═══ Dataset entries
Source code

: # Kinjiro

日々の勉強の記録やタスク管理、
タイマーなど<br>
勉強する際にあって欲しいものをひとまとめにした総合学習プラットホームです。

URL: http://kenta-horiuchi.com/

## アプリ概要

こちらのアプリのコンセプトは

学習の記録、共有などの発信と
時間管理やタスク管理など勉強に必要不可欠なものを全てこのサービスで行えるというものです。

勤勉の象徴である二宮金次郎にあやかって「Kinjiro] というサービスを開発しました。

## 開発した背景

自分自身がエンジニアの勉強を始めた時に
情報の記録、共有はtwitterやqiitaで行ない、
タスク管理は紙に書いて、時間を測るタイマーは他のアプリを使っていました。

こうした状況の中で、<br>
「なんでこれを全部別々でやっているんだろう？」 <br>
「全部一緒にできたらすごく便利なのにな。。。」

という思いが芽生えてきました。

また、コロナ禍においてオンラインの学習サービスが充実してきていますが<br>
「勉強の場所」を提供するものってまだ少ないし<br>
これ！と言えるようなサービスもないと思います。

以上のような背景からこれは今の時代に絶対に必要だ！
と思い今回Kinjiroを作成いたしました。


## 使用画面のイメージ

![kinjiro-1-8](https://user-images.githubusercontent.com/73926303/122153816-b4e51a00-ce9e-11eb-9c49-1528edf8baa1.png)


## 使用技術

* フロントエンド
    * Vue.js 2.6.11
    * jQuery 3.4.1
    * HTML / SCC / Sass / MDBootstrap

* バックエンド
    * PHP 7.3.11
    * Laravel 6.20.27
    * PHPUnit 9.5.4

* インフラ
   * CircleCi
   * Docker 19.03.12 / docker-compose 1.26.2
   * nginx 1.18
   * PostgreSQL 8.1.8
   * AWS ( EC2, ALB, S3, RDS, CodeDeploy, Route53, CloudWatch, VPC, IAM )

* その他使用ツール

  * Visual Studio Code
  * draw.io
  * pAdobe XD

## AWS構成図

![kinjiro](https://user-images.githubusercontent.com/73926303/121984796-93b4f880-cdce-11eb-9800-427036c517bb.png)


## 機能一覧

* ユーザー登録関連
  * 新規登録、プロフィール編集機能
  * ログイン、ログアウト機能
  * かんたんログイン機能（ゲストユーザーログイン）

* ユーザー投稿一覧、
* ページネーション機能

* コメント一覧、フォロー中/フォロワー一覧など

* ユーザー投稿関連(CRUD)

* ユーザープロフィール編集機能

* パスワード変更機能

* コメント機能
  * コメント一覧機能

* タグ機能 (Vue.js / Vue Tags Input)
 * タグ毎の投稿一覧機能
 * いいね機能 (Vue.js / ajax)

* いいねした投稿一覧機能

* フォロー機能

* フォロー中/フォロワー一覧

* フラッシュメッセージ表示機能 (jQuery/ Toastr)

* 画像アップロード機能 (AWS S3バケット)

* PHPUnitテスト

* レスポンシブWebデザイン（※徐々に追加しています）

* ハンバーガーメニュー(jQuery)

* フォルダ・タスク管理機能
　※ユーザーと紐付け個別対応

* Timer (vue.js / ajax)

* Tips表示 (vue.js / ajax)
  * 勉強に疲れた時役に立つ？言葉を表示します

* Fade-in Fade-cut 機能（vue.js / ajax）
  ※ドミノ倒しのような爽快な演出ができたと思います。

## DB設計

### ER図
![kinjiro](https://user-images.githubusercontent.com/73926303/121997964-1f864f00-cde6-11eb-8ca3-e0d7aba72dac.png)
══════
## Your objective
All of the records above are to be copied exactly.

## Task output
Source code

: # Kinjiro

日々の勉強の記録やタスク管理、
タイマーなど<br>
勉強する際にあって欲しいものをひとまとめにした総合学習プラットホームです。

URL: http://kenta-horiuchi.com/

## アプリ概要

こちらのアプリのコンセプトは

学習の記録、共有などの発信と
時間管理やタスク管理など勉強に必要不可欠なものを全てこのサービスで行えるというものです。

勤勉の象徴である二宮金次郎にあやかって「Kinjiro] というサービスを開発しました。

## 開発した背景

自分自身がエンジニアの勉強を始めた時に
情報の記録、共有はtwitterやqiitaで行ない、
タスク管理は紙に書いて、時間を測るタイマーは他のアプリを使っていました。

こうした状況の中で、<br>
「なんでこれを全部別々でやっているんだろう？」 <br>
「全部一緒にできたらすごく便利なのにな。。。」

という思いが芽生えてきました。

また、コロナ禍においてオンラインの学習サービスが充実してきていますが<br>
「勉強の場所」を提供するものってまだ少ないし<br>
これ！と言えるようなサービスもないと思います。

以上のような背景からこれは今の時代に絶対に必要だ！
と思い今回Kinjiroを作成いたしました。


## 使用画面のイメージ

![kinjiro-1-8](https://user-images.githubusercontent.com/73926303/122153816-b4e51a00-ce9e-11eb-9c49-1528edf8baa1.png)


## 使用技術

* フロントエンド
    * Vue.js 2.6.11
    * jQuery 3.4.1
    * HTML / SCC / Sass / MDBootstrap

* バックエンド
    * PHP 7.3.11
    * Laravel 6.20.27
    * PHPUnit 9.5.4

* インフラ
   * CircleCi
   * Docker 19.03.12 / docker-compose 1.26.2
   * nginx 1.18
   * PostgreSQL 8.1.8
   * AWS ( EC2, ALB, S3, RDS, CodeDeploy, Route53, CloudWatch, VPC, IAM )

* その他使用ツール

  * Visual Studio Code
  * draw.io
  * pAdobe XD

## AWS構成図

![kinjiro](https://user-images.githubusercontent.com/73926303/121984796-93b4f880-cdce-11eb-9800-427036c517bb.png)


## 機能一覧

* ユーザー登録関連
  * 新規登録、プロフィール編集機能
  * ログイン、ログアウト機能
  * かんたんログイン機能（ゲストユーザーログイン）

* ユーザー投稿一覧、
* ページネーション機能

* コメント一覧、フォロー中/フォロワー一覧など

* ユーザー投稿関連(CRUD)

* ユーザープロフィール編集機能

* パスワード変更機能

* コメント機能
  * コメント一覧機能

* タグ機能 (Vue.js / Vue Tags Input)
 * タグ毎の投稿一覧機能
 * いいね機能 (Vue.js / ajax)

* いいねした投稿一覧機能

* フォロー機能

* フォロー中/フォロワー一覧

* フラッシュメッセージ表示機能 (jQuery/ Toastr)

* 画像アップロード機能 (AWS S3バケット)

* PHPUnitテスト

* レスポンシブWebデザイン（※徐々に追加しています）

* ハンバーガーメニュー(jQuery)

* フォルダ・タスク管理機能
　※ユーザーと紐付け個別対応

* Timer (vue.js / ajax)

* Tips表示 (vue.js / ajax)
  * 勉強に疲れた時役に立つ？言葉を表示します

* Fade-in Fade-cut 機能（vue.js / ajax）
  ※ドミノ倒しのような爽快な演出ができたと思います。

## DB設計

### ER図
![kinjiro](https://user-images.githubusercontent.com/73926303/121997964-1f864f00-cde6-11eb-8ca3-e0d7aba72dac.png)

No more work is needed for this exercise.